Recently, however, signals indicate real estate in San Francisco may be slowly improving. In September, sales in the Bay region were up by 8.4% compared with sales in September 2008, according to the San Francisco Chronicle, quoting information from MDA DataQuick. During the month, there were almost 8,000 new and existing homes sold in the nine-county area. Existing homes accounted for just over 5,700 of those transactions, up by 4.7 from last year's figures.
Though volume is up, sale prices still remain lower than recent highs. The median price for an existing single-family home in the region in September was $380,000, down 5% from last year's price of $400,000 but slightly above August's figure of $375,000. Sales volume was also up 4.8% compared with August's sales.

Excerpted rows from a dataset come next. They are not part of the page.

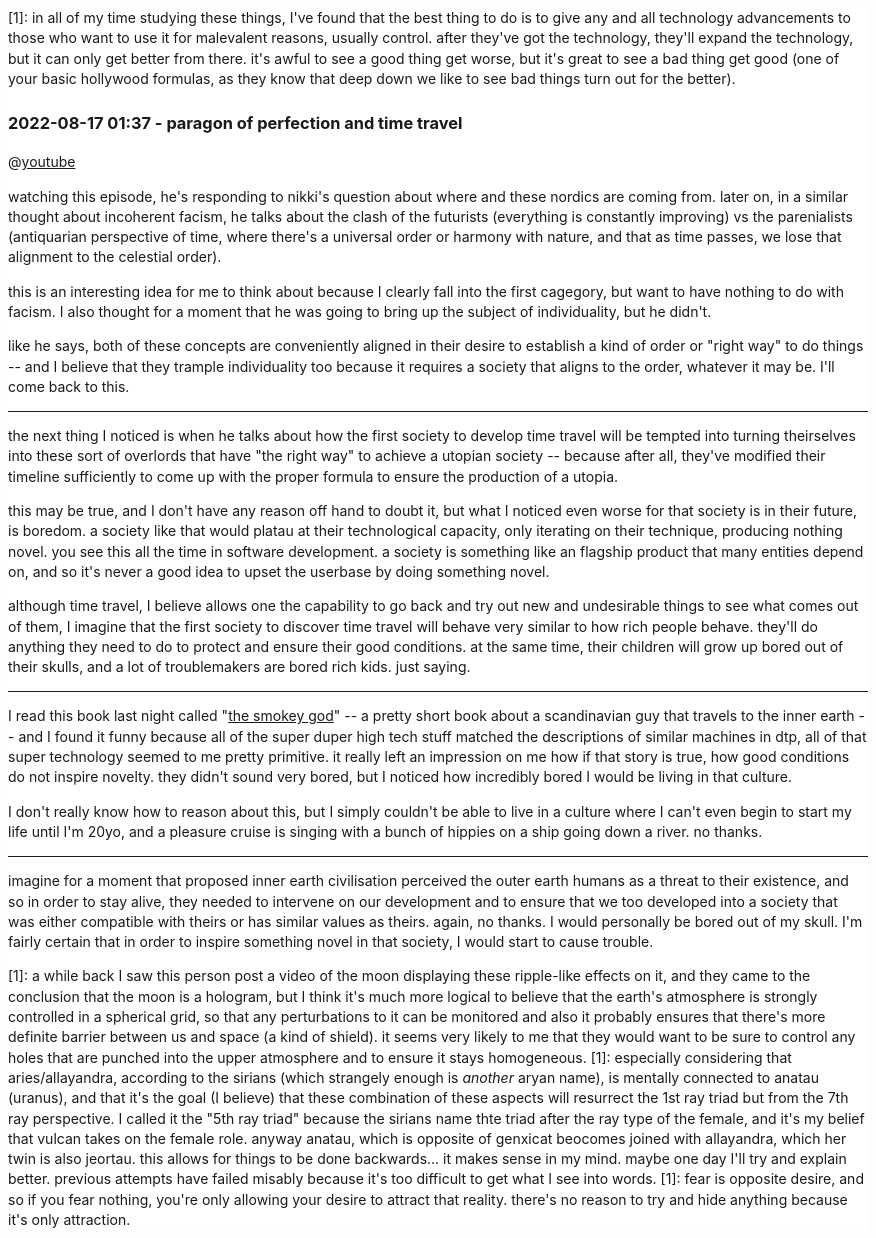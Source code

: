 [1]: in all of my time studying these things, I've found that the best thing to do is to give any and all technology advancements to those who want to use it for malevalent reasons, usually control. after they've got the technology, they'll expand the technology, but it can only get better from there. it's awful to see a good thing get worse, but it's great to see a bad thing get good (one of your basic hollywood formulas, as they know that deep down we like to see bad things turn out for the better).

### 2022-08-17 01:37 - paragon of perfection and time travel

@[youtube](https://www.youtube.com/watch?v=lecgrOlOoXI)

watching this episode, he's responding to nikki's question about where and these nordics are coming from. later on, in a similar thought about incoherent facism, he talks about the clash of the futurists (everything is constantly improving) vs the parenialists (antiquarian perspective of time, where there's a universal order or harmony with nature, and that as time passes, we lose that alignment to the celestial order).

this is an interesting idea for me to think about because I clearly fall into the first cagegory, but want to have nothing to do with facism. I also thought for a moment that he was going to bring up the subject of individuality, but he didn't.

like he says, both of these concepts are conveniently aligned in their desire to establish a kind of order or "right way" to do things -- and I believe that they trample individuality too because it requires a society that aligns to the order, whatever it may be. I'll come back to this.

---

the next thing I noticed is when he talks about how the first society to develop time travel will be tempted into turning theirselves into these sort of overlords that have "the right way" to achieve a utopian society -- because after all, they've modified their timeline sufficiently to come up with the proper formula to ensure the production of a utopia.

this may be true, and I don't have any reason off hand to doubt it, but what I noticed even worse for that society is in their future, is boredom. a society like that would platau at their technological capacity, only iterating on their technique, producing nothing novel. you see this all the time in software development. a society is something like an flagship product that many entities depend on, and so it's never a good idea to upset the userbase by doing something novel.

although time travel, I believe allows one the capability to go back and try out new and undesirable things to see what comes out of them, I imagine that the first society to discover time travel will behave very similar to how rich people behave. they'll do anything they need to do to protect and ensure their good conditions. at the same time, their children will grow up bored out of their skulls, and a lot of troublemakers are bored rich kids. just saying.

---

I read this book last night called "[the smokey god](https://www.gutenberg.org/files/3007/3007-h/3007-h.htm)" -- a pretty short book about a scandinavian guy that travels to the inner earth -- and I found it funny because all of the super duper high tech stuff matched the descriptions of similar machines in dtp, all of that super technology seemed to me pretty primitive. it really left an impression on me how if that story is true, how good conditions do not inspire novelty. they didn't sound very bored, but I noticed how incredibly bored I would be living in that culture.

I don't really know how to reason about this, but I simply couldn't be able to live in a culture where I can't even begin to start my life until I'm 20yo, and a pleasure cruise is singing with a bunch of hippies on a ship going down a river. no thanks.

---

imagine for a moment that proposed inner earth civilisation perceived the outer earth humans as a threat to their existence, and so in order to stay alive, they needed to intervene on our development and to ensure that we too developed into a society that was either compatible with theirs or has similar values as theirs. again, no thanks. I would personally be bored out of my skull. I'm fairly certain that in order to inspire something novel in that society, I would start to cause trouble.


[1]: a while back I saw this person post a video of the moon displaying these ripple-like effects on it, and they came to the conclusion that the moon is a hologram, but I think it's much more logical to believe that the earth's atmosphere is strongly controlled in a spherical grid, so that any perturbations to it can be monitored and also it probably ensures that there's more definite barrier between us and space (a kind of shield). it seems very likely to me that they would want to be sure to control any holes that are punched into the upper atmosphere and to ensure it stays homogeneous.
[1]: especially considering that aries/allayandra, according to the sirians (which strangely enough is *another* aryan name), is mentally connected to anatau (uranus), and that it's the goal (I believe) that these combination of these aspects will resurrect the 1st ray triad but from the 7th ray perspective. I called it the "5th ray triad" because the sirians name thte triad after the ray type of the female, and it's my belief that vulcan takes on the female role. anyway anatau, which is opposite of genxicat beocomes joined with allayandra, which her twin is also jeortau. this allows for things to be done backwards... it makes sense in my mind. maybe one day I'll try and explain better. previous attempts have failed misably because it's too difficult to get what I see into words.
[1]: fear is opposite desire, and so if you fear nothing, you're only allowing your desire to attract that reality. there's no reason to try and hide anything because it's only attraction.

Though the figures seem promising, staving off foreclosures will be key to the market's recovery. "What will be key is how many more foreclosures we see and the timing of when they hit the market," Andrew LePage, a DataQuick analyst, told the Chronicle. "We're still climbing our way out of a deep recession." Those figures have fallen recently -- in February foreclosures made up 52% of homes for sale in San Francisco; September showed those foreclosed home accounting for 32.8%.